### [Task brief]
Entries follow. Return each line that contains the word "blue".

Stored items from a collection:
::::

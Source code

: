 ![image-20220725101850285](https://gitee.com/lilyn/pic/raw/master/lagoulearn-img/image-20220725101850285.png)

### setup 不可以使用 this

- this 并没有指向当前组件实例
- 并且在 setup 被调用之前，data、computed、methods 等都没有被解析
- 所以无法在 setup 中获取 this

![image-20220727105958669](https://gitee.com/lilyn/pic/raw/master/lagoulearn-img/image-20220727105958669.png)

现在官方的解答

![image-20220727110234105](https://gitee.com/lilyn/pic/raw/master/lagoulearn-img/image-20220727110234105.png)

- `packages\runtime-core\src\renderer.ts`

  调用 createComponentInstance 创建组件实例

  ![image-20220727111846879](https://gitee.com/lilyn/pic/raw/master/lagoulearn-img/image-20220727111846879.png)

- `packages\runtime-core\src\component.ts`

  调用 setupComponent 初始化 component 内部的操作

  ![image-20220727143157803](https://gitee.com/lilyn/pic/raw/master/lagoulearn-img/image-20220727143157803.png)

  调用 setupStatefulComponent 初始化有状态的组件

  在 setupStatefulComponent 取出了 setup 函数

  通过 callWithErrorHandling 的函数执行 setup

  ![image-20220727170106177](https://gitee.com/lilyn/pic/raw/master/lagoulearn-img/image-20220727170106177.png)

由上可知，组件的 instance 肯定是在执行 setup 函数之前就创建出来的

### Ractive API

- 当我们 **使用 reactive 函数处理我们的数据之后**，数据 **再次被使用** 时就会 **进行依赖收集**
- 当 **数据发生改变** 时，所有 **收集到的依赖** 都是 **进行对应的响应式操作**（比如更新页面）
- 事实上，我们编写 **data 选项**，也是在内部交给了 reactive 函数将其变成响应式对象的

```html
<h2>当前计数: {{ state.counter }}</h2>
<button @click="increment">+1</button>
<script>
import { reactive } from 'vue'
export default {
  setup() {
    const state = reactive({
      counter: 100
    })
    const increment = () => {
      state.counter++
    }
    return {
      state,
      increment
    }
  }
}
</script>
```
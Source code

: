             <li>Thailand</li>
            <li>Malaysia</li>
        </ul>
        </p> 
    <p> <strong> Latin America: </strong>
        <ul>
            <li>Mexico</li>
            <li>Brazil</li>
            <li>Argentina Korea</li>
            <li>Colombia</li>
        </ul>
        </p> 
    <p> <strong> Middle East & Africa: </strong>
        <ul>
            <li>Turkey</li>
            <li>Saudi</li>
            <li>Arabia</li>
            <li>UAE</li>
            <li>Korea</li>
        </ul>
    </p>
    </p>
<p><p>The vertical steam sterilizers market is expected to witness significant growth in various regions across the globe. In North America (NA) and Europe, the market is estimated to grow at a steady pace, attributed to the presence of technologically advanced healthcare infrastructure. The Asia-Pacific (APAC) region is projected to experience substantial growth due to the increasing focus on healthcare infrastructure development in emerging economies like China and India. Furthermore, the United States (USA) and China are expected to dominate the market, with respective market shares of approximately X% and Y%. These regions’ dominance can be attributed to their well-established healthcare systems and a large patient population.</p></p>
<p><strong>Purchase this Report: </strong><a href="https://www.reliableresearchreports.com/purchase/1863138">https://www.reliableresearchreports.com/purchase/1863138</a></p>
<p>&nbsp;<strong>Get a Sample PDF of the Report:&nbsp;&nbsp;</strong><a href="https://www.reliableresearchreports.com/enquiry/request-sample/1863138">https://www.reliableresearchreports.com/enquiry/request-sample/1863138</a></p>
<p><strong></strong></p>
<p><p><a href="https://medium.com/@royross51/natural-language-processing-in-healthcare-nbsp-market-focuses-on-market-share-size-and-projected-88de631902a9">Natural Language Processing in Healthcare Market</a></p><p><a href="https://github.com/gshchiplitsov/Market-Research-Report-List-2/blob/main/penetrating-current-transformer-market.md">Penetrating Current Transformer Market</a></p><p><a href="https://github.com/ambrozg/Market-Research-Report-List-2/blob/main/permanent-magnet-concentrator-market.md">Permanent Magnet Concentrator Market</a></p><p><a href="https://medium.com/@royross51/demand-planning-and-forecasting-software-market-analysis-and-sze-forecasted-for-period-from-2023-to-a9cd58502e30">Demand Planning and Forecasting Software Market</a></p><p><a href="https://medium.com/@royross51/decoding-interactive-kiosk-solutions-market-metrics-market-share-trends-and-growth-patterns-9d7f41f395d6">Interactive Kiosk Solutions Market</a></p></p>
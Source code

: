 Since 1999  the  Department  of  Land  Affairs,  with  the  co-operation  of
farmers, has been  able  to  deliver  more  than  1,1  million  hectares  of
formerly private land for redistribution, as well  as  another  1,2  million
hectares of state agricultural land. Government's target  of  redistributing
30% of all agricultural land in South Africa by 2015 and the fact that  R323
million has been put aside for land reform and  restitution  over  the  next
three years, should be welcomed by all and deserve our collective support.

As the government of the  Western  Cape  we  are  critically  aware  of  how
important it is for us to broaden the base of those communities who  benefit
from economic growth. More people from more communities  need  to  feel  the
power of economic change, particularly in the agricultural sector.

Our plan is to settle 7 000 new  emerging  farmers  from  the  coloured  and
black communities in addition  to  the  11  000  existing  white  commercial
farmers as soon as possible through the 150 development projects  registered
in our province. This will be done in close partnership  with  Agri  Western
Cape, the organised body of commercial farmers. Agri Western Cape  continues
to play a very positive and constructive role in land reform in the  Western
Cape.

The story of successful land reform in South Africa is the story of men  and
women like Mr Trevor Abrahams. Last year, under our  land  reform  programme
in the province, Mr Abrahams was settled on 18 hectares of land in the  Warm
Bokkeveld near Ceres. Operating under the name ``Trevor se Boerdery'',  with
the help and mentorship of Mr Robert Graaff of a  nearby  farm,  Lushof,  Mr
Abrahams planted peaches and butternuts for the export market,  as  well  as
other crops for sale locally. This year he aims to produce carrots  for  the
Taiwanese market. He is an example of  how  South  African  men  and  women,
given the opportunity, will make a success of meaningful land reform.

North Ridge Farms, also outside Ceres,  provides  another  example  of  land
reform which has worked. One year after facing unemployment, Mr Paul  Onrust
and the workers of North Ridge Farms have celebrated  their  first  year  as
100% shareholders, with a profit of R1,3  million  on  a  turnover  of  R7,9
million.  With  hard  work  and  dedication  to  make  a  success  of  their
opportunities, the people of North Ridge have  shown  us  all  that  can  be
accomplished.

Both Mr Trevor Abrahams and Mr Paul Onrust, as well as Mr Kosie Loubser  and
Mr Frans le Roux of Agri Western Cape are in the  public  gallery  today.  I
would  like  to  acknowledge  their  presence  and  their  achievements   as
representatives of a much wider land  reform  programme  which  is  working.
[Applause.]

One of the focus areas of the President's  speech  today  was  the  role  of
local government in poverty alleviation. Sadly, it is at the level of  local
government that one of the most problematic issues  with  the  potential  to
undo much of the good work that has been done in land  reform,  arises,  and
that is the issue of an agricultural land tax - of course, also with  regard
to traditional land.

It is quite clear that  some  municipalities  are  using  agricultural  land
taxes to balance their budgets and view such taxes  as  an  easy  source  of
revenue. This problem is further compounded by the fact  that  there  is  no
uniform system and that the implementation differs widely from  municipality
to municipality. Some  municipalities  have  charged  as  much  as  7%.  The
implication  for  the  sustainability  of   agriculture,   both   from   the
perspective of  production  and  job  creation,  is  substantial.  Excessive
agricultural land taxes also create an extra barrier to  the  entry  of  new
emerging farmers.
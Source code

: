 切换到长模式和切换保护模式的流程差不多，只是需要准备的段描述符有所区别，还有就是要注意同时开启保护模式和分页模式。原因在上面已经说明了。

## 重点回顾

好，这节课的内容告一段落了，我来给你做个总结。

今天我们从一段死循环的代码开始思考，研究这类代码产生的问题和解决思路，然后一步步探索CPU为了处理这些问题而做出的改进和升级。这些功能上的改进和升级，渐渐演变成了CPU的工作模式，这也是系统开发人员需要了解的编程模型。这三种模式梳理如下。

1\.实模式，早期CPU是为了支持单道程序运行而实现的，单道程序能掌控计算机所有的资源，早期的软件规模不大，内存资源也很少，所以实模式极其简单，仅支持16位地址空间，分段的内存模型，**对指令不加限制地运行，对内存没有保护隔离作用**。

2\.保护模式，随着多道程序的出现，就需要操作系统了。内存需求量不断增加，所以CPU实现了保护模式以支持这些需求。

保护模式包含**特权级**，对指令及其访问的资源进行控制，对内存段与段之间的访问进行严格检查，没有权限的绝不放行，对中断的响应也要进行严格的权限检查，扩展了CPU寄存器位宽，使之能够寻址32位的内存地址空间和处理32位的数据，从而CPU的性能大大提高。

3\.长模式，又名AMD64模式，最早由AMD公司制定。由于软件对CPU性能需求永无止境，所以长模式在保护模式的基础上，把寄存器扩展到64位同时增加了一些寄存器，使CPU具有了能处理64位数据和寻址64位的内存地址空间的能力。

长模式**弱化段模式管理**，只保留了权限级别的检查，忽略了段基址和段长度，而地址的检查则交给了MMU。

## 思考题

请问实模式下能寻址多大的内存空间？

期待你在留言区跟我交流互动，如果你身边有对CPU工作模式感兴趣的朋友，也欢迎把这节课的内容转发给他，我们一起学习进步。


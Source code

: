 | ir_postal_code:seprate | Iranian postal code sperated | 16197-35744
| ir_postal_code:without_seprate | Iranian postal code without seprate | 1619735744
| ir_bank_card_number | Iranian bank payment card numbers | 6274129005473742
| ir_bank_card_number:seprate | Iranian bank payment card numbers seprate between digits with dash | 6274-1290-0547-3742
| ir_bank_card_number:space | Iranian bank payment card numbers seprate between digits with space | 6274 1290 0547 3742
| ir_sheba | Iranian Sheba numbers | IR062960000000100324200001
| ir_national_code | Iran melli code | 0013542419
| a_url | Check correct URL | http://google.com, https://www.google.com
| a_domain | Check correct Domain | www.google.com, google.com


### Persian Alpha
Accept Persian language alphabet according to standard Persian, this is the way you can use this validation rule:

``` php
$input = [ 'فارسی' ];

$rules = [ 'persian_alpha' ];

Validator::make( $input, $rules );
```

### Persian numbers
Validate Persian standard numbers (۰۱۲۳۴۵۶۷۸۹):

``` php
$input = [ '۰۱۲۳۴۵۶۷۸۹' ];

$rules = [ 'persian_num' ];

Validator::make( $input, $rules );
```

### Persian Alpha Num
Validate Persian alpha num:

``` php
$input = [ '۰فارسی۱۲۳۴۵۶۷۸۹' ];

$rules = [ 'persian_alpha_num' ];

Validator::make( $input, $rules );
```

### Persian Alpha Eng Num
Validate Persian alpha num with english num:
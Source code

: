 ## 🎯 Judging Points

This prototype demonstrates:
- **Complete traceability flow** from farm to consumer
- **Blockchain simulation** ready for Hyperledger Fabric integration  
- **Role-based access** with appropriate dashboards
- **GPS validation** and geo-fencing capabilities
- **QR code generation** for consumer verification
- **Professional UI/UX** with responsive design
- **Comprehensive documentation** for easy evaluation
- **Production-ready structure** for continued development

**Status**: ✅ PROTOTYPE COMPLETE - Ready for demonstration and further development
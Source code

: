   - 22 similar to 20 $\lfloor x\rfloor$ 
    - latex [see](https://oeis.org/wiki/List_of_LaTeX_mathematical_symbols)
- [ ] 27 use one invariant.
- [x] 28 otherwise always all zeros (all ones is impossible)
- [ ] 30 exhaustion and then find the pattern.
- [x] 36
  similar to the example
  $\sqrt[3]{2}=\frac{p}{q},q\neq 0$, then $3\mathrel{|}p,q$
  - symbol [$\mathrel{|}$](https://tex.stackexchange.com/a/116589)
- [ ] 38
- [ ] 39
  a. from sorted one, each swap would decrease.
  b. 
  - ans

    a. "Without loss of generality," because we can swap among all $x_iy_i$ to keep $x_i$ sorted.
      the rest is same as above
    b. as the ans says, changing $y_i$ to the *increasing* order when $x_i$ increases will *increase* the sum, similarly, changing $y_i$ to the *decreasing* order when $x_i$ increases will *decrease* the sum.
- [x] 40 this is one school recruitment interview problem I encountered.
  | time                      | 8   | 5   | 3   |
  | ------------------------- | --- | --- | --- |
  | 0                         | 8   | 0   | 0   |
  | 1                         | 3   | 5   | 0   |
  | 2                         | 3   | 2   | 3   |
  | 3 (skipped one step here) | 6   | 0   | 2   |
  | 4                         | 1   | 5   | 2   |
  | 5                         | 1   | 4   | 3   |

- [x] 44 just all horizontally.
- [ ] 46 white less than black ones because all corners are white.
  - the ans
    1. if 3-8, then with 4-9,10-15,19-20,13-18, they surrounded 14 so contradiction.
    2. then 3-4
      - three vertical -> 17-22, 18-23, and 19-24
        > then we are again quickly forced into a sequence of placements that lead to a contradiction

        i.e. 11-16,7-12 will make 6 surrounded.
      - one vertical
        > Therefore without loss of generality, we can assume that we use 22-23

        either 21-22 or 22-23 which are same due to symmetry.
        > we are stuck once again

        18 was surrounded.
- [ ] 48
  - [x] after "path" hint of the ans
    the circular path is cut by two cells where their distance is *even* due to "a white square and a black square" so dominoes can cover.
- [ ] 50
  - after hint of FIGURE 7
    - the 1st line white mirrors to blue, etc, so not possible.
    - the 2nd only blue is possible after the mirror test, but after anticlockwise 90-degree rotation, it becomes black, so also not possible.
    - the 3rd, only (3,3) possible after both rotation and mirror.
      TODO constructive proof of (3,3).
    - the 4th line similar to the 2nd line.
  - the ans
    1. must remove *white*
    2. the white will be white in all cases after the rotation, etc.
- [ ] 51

::::

### [Completed exercise]
    - the 1st line white mirrors to blue, etc, so not possible.
    - the 2nd only blue is possible after the mirror test, but after anticlockwise 90-degree rotation, it becomes black, so also not possible.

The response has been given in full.